• **Required work**
The records below are split into lines. How many of those lines contain the string "Yeah"? Reply with the number only.

• **Provided records**
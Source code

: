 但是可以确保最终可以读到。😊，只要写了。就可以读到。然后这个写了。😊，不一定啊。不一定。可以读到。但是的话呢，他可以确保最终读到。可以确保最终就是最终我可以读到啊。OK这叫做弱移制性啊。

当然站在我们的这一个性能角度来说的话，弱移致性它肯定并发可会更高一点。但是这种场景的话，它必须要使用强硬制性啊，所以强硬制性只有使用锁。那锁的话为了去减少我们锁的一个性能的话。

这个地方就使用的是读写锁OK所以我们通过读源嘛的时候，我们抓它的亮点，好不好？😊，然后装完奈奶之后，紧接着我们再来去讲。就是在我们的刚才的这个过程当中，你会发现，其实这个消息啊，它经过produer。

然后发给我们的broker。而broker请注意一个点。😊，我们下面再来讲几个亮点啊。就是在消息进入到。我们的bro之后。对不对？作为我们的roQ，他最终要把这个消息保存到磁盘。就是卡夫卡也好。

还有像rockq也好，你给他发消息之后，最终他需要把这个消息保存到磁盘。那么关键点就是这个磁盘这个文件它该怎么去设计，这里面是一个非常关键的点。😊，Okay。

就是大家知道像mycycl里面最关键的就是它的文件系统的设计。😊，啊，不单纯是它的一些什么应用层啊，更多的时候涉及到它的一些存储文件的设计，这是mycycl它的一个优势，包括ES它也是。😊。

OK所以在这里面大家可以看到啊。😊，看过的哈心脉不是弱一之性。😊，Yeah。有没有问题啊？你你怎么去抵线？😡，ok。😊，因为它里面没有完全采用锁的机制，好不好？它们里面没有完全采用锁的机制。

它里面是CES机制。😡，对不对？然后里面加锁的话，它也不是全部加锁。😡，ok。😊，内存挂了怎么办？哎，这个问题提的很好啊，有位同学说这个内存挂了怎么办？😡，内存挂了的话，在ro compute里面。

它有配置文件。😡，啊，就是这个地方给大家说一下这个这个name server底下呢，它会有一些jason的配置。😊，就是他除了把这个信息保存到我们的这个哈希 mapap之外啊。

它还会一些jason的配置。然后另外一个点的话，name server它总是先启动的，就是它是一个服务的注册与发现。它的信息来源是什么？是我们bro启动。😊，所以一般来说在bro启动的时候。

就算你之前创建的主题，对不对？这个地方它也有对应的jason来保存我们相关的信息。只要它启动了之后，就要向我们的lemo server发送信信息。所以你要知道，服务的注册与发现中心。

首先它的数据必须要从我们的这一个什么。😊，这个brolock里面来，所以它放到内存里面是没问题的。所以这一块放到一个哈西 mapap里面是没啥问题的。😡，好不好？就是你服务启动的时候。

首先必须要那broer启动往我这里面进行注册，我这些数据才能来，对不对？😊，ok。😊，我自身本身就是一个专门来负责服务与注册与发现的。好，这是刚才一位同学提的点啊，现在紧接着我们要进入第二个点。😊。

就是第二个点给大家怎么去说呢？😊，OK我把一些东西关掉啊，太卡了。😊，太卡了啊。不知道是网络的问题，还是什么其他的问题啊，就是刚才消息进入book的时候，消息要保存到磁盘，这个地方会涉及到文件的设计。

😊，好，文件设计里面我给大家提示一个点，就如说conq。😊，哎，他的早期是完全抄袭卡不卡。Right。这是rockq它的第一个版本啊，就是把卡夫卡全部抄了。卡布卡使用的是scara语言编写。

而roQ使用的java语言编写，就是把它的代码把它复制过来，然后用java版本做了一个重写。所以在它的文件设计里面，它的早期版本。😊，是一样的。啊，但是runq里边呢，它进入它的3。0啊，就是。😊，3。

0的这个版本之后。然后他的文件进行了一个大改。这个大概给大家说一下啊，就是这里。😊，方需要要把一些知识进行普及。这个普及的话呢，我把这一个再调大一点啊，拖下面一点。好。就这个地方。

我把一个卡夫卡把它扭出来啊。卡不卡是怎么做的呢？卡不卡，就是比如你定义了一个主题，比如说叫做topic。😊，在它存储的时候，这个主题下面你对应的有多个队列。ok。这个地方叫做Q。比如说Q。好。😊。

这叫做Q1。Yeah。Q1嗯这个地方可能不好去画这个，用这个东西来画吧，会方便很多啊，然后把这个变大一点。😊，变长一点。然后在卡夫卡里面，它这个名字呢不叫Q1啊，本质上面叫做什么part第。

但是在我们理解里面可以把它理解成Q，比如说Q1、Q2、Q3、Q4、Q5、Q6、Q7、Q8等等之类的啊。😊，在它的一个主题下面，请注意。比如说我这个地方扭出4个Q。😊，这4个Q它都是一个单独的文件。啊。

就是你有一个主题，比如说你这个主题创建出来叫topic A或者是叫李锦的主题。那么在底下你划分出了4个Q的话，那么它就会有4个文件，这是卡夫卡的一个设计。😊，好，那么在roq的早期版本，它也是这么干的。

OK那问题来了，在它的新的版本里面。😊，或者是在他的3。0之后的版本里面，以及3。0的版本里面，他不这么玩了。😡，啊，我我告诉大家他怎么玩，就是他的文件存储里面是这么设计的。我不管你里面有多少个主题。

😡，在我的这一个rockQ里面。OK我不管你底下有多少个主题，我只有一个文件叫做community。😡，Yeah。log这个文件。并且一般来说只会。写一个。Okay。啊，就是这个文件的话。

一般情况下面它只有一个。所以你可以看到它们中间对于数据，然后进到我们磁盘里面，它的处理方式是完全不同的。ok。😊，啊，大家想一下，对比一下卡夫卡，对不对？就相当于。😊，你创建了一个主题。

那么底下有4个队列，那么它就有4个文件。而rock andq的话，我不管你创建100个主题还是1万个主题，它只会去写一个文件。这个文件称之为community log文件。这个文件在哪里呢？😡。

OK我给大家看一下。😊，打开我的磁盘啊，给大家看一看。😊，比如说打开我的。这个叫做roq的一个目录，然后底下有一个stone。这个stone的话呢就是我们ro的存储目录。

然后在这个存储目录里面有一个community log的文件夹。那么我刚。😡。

• **Result of the exercise**
3